Check each line of the material below for the word "specified". State how many lines have it, and nothing more.

** Provided material **
=== Begin Enclosure ===
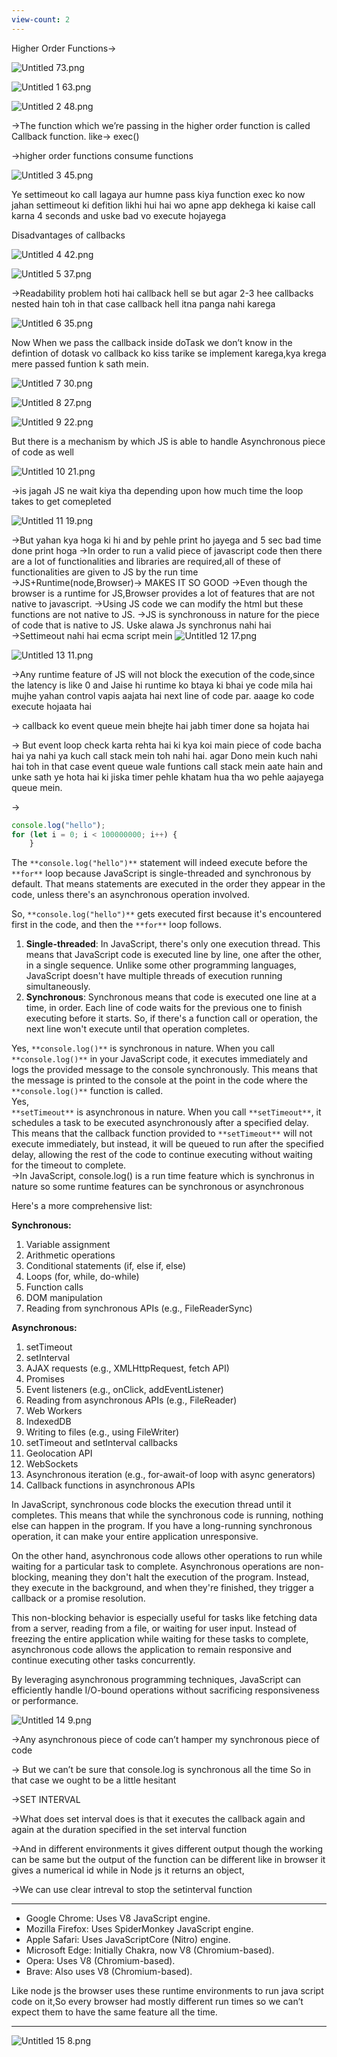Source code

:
 ```yaml
---
view-count: 2
---
```

Higher Order Functions→

![Untitled 73.png](../../Images/Untitled%2073.png)

![Untitled 1 63.png](../../Images/Untitled%201%2063.png)

![Untitled 2 48.png](../../Images/Untitled%202%2048.png)

→The function which we’re passing in the higher order function is called Callback function. like→ exec()

→higher order functions consume functions

  

![Untitled 3 45.png](../../Images/Untitled%203%2045.png)

Ye settimeout ko call lagaya aur humne pass kiya function exec ko now jahan settimeout ki defition likhi hui hai wo apne app dekhega ki kaise call karna 4 seconds and uske bad vo execute hojayega

  

Disadvantages of callbacks

![Untitled 4 42.png](../../Images/Untitled%204%2042.png)

![Untitled 5 37.png](../../Images/Untitled%205%2037.png)

→Readability problem hoti hai callback hell se but agar 2-3 hee callbacks nested hain toh in that case callback hell itna panga nahi karega

![Untitled 6 35.png](../../Images/Untitled%206%2035.png)

Now When we pass the callback inside doTask we don’t know in the defintion of dotask vo callback ko kiss tarike se implement karega,kya krega mere passed funtion k sath mein.

![Untitled 7 30.png](../../Images/Untitled%207%2030.png)

![Untitled 8 27.png](../../Images/Untitled%208%2027.png)

![Untitled 9 22.png](../../Images/Untitled%209%2022.png)

But there is a mechanism by which JS is able to handle Asynchronous piece of code as well

![Untitled 10 21.png](../../Images/Untitled%2010%2021.png)

→is jagah JS ne wait kiya tha depending upon how much time the loop takes to get comepleted

![Untitled 11 19.png](../../Images/Untitled%2011%2019.png)

→But yahan kya hoga ki hi and by pehle print ho jayega and 5 sec bad time done print hoga
→In order to run a valid piece of javascript code then there are a lot of functionalities and libraries are required,all of these of functionalities are given to JS by the run time
→JS+Runtime(node,Browser)→ MAKES IT SO GOOD
→Even though the browser is a runtime for JS,Browser provides a lot of features that are not native to javascript.
→Using JS code we can modify the html but these functions are not native to JS.
→JS is synchronouss in nature for the piece of code that is native to JS. Uske alawa Js synchronus nahi hai
→Settimeout nahi hai ecma script mein
![Untitled 12 17.png](../../Images/Untitled%2012%2017.png)

![Untitled 13 11.png](../../Images/Untitled%2013%2011.png)

→Any runtime feature of JS will not block the execution of the code,since the latency is like 0 and Jaise hi runtime ko btaya ki bhai ye code mila hai mujhe yahan control vapis aajata hai next line of code par. aaage ko code execute hojaata hai

→ callback ko event queue mein bhejte hai jabh timer done sa hojata hai

→ But event loop check karta rehta hai ki kya koi main piece of code bacha hai ya nahi ya kuch call stack mein toh nahi hai. agar Dono mein kuch nahi hai toh in that case event queue wale funtions call stack mein aate hain and unke sath ye hota hai ki jiska timer pehle khatam hua tha wo pehle aajayega queue mein.

→

```JavaScript
console.log("hello");
for (let i = 0; i < 100000000; i++) {
    }
```

The `**console.log("hello")**` statement will indeed execute before the `**for**` loop because JavaScript is single-threaded and synchronous by default. That means statements are executed in the order they appear in the code, unless there's an asynchronous operation involved.

So, `**console.log("hello")**` gets executed first because it's encountered first in the code, and then the `**for**` loop follows.

1. **Single-threaded**: In JavaScript, there's only one execution thread. This means that JavaScript code is executed line by line, one after the other, in a single sequence. Unlike some other programming languages, JavaScript doesn't have multiple threads of execution running simultaneously.
2. **Synchronous**: Synchronous means that code is executed one line at a time, in order. Each line of code waits for the previous one to finish executing before it starts. So, if there's a function call or operation, the next line won't execute until that operation completes.

Yes, `**console.log()**` is synchronous in nature. When you call `**console.log()**` in your JavaScript code, it executes immediately and logs the provided message to the console synchronously. This means that the message is printed to the console at the point in the code where the `**console.log()**` function is called.  
Yes,  
`**setTimeout**` is asynchronous in nature. When you call `**setTimeout**`, it schedules a task to be executed asynchronously after a specified delay. This means that the callback function provided to `**setTimeout**` will not execute immediately, but instead, it will be queued to run after the specified delay, allowing the rest of the code to continue executing without waiting for the timeout to complete.  
→In JavaScript, console.log() is a run time feature which is synchronus in nature so some runtime features can be synchronous or asynchronous  

Here's a more comprehensive list:

**Synchronous:**

1. Variable assignment
2. Arithmetic operations
3. Conditional statements (if, else if, else)
4. Loops (for, while, do-while)
5. Function calls
6. DOM manipulation
7. Reading from synchronous APIs (e.g., FileReaderSync)

**Asynchronous:**

1. setTimeout
2. setInterval
3. AJAX requests (e.g., XMLHttpRequest, fetch API)
4. Promises
5. Event listeners (e.g., onClick, addEventListener)
6. Reading from asynchronous APIs (e.g., FileReader)
7. Web Workers
8. IndexedDB
9. Writing to files (e.g., using FileWriter)
10. setTimeout and setInterval callbacks
11. Geolocation API
12. WebSockets
13. Asynchronous iteration (e.g., for-await-of loop with async generators)
14. Callback functions in asynchronous APIs

In JavaScript, synchronous code blocks the execution thread until it completes. This means that while the synchronous code is running, nothing else can happen in the program. If you have a long-running synchronous operation, it can make your entire application unresponsive.

On the other hand, asynchronous code allows other operations to run while waiting for a particular task to complete. Asynchronous operations are non-blocking, meaning they don't halt the execution of the program. Instead, they execute in the background, and when they're finished, they trigger a callback or a promise resolution.

This non-blocking behavior is especially useful for tasks like fetching data from a server, reading from a file, or waiting for user input. Instead of freezing the entire application while waiting for these tasks to complete, asynchronous code allows the application to remain responsive and continue executing other tasks concurrently.

By leveraging asynchronous programming techniques, JavaScript can efficiently handle I/O-bound operations without sacrificing responsiveness or performance.

![Untitled 14 9.png](../../Images/Untitled%2014%209.png)

→Any asynchronous piece of code can’t hamper my synchronous piece of code

→ But we can’t be sure that console.log is synchronous all the time So in that case we ought to be a little hesitant

→SET INTERVAL

→What does set interval does is that it executes the callback again and again at the duration specified in the set interval function

→And in different environments it gives different output though the working can be same but the output of the function can be different like in browser it gives a numerical id while in Node js it returns an object,

→We can use clear intreval to stop the setinterval function

---

- Google Chrome: Uses V8 JavaScript engine.
- Mozilla Firefox: Uses SpiderMonkey JavaScript engine.
- Apple Safari: Uses JavaScriptCore (Nitro) engine.
- Microsoft Edge: Initially Chakra, now V8 (Chromium-based).
- Opera: Uses V8 (Chromium-based).
- Brave: Also uses V8 (Chromium-based).

Like node js the browser uses these runtime environments to run java script code on it,So every browser had mostly different run times so we can’t expect them to have the same feature all the time.

---

![Untitled 15 8.png](../../Images/Untitled%2015%208.png)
=== End Enclosure ===
** Answer space **
2